I was bogged down. I could force myself to sit in the chair in front of the word processor and get words on the page, but I wasn’t inspired and I certainly wasn’t enjoying it. Not only that: I wasn’t getting enough words on the page, so I was falling behind on the word count necessary to meet my November deadline.
That’s when my brilliant husband suggested I go on a one-woman writing retreat: rent a room somewhere for a few days and do nothing but write. (Did I mention I love my husband?) I’ve never tried this before and I was a little dubious but I needed something to kick start my writing again. So I cleared five days on my calendar and went looking for an inspiring place to stay.
I found it at the Inn at Glencairn near Princeton, NJ. I write contemporary novels, but I adore the history of colonial America. The oldest part of the Inn at Glencairn was built in the mid-1700s, while the “newer” part (where my room was) was built later in the 18th century. The British confiscated and occupied the house during the Revolutionary War. I decided my Muse would really like this place.
And my Muse did.
Innkeepers Patty and Mason Tarr very kindly moved an antique table into the Hunt Room to serve as my desk. I set up my laptop and attached my favorite ergonomic keyboard. And I was off and typing.
My goal was to write 10,000 words (about 40 manuscript pages) in my five-day stay. I’m not a speedy writer so that’s a lot for me.
So here’s how I set up my days. The Tarrs provided a fabulous gourmet breakfast every morning at 8:30 when I got to chat with fellow guests. I met some delightful folks over scrumptious banana-walnut pancakes.
After eating way too much, I went upstairs to my room, did a minimum amount of social media and answering emails (so my friends and colleagues wouldn’t think I’d fallen off the face of the earth), and then started in on the book. I didn’t stop until I had written at least 1,000 words.
Then I took my “lunch” break. I use the term lunch loosely because it was usually about 3:00 by then. I’d jump in my car and drive to Princeton or Lawrenceville to grab some food, and then I’d find a place to walk around for about an hour. My brain works better when I get kind of exercise every day. I roamed the Princeton University campus, strolled past mansions in the town, and hiked the tow path of the Delaware and Raritan Canal.
Then it was back to the keyboard until I’d hit 2,000 words for the day. When I got stuck, I’d wander downstairs to have one of Patty’s sinfully delicious homemade cookies with a cup of tea. Or take a complimentary glass of Pinot Grigio out onto the stone patio behind the house and contemplate the beauties of Mother Nature for a half an hour. If I was lucky, I’d run into Patty or Mason and have a nice chat.
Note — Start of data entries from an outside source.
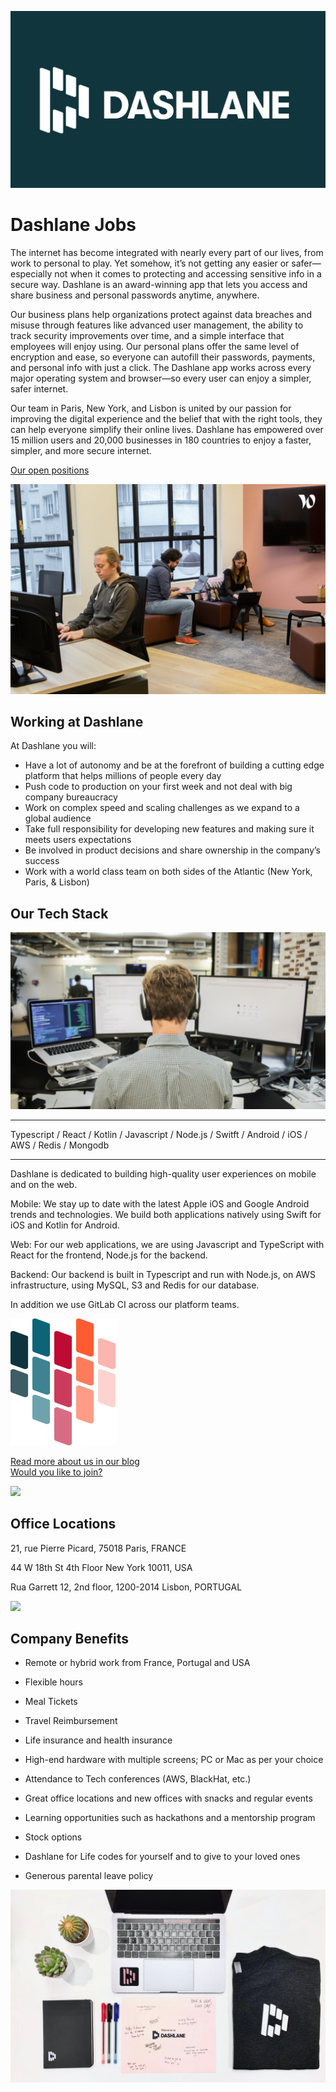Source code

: ![](images/logo.jpeg)


Dashlane Jobs
=============

The internet has become integrated with nearly every part of our lives, from work to personal to play. Yet somehow, it’s not getting any easier or safer—especially not when it comes to protecting and accessing sensitive info in a secure way. Dashlane is an award-winning app that lets you access and share business and personal passwords anytime, anywhere.

Our business plans help organizations protect against data breaches and misuse through features like advanced user management, the ability to track security improvements over time, and a simple interface that employees will enjoy using. Our personal plans offer the same level of encryption and ease, so everyone can autofill their passwords, payments, and personal info with just a click. The Dashlane app works across every major operating system and browser—so every user can enjoy a simpler, safer internet.

Our team in Paris, New York, and Lisbon is united by our passion for improving the digital experience and the belief that with the right tools, they can help everyone simplify their online lives. Dashlane has empowered over 15 million users and 20,000 businesses in 180 countries to enjoy a faster, simpler, and more secure internet.

[Our open positions](https://www.dashlane.com/about/careers) 

![](images/team_working.jpeg)

Working at Dashlane
-------------

At Dashlane you will:
- Have a lot of autonomy and be at the forefront of building a cutting edge platform that helps millions of people every day
- Push code to production on your first week and not deal with big company bureaucracy
- Work on complex speed and scaling challenges as we expand to a global audience
- Take full responsibility for developing new features and making sure it meets users expectations
- Be involved in product decisions and share ownership in the company’s success
- Work with a world class team on both sides of the Atlantic (New York, Paris, & Lisbon)



Our Tech Stack
--------------
![](images/dev_working.png)
- - - - - - - -
Typescript / React / Kotlin / Javascript / Node.js / Switft / Android / iOS / AWS / Redis / Mongodb
- - - - -


Dashlane is dedicated to building high-quality user experiences on mobile and on the web.

Mobile: We stay up to date with the latest Apple iOS and Google Android trends and technologies. We build both applications natively using Swift for iOS and Kotlin for Android.

Web: For our web applications, we are using Javascript and TypeScript with React for the frontend, Node.js for the backend.

Backend: Our backend is built in Typescript and run with Node.js, on AWS infrastructure, using MySQL, S3 and Redis for our database.

In addition we use GitLab CI across our platform teams.

![](images/dashlove.png)

[Read more about us in our blog](https://blog.dashlane.com/category/engineering/)           
[Would you like to join?](https://www.dashlane.com/about/careers)

![](images/team_chat.png)

Office Locations
------------------

21, rue Pierre Picard, 75018 Paris, FRANCE

44 W 18th St 4th Floor New York 10011, USA

Rua Garrett 12, 2nd floor, 1200-2014 Lisbon, PORTUGAL

![](images/baby.png)

Company Benefits 
------------------
- Remote or hybrid work from France, Portugal and USA

- Flexible hours

- Meal Tickets

- Travel Reimbursement

- Life insurance and health insurance

- High-end hardware with multiple screens; PC or Mac as per your choice

- Attendance to Tech conferences (AWS, BlackHat, etc.)

- Great office locations and new offices with snacks and regular events

- Learning opportunities such as hackathons and a mentorship program

- Stock options

- Dashlane for Life codes for yourself and to give to your loved ones

- Generous parental leave policy

![](images/first_day_package.jpeg)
Writing is very solitary so I enjoyed a little human contact in the evening.
But mostly it was nose to the keyboard.
And I did it: I wrote 10,000 words. I even think they’re pretty good words. In addition, I learned some valuable lessons about my writing process that I hope to incorporate into my daily working routine.
1) Forcing myself to keep my head in the story for a lot of hours every day got my creative juices flowing in a way they hadn’t been before. I came to know my characters much better which brought forth all kinds of new ideas for scenes and conflicts.
Lesson: Try to work in two writing sessions a day instead of just one, so my mind is on the story more hours a day.
2) Taking a break between writing sessions freed my brain to play with ways to strengthen the scene I was working on. Then I was excited to get back to the story to incorporate the new material I’d thought up.
Lesson: Take regular breaks but keep thinking about the book while I’m walking…or drinking wine.
3) Limiting my time on social media and email made me a lot more productive, not just because of gaining use of the time itself, but because I didn’t keep getting pulled out of the story. (Yes, I knew this already, but sometimes I need a strong reminder.)
Lesson: Use that Anti-Social software I downloaded that locks me out of Facebook for X number of minutes.
4) A change of scene kicked me out of my rut and made the writing seem fresher.
Lesson: Try working in a different room in the house or even outdoors for a little while, just to shake my brain up.
Now I’m back on track to meet my deadline. Phew! I hope to do another one-woman retreat next year because it’s a wonderful way to really immerse myself in my work-in-progress.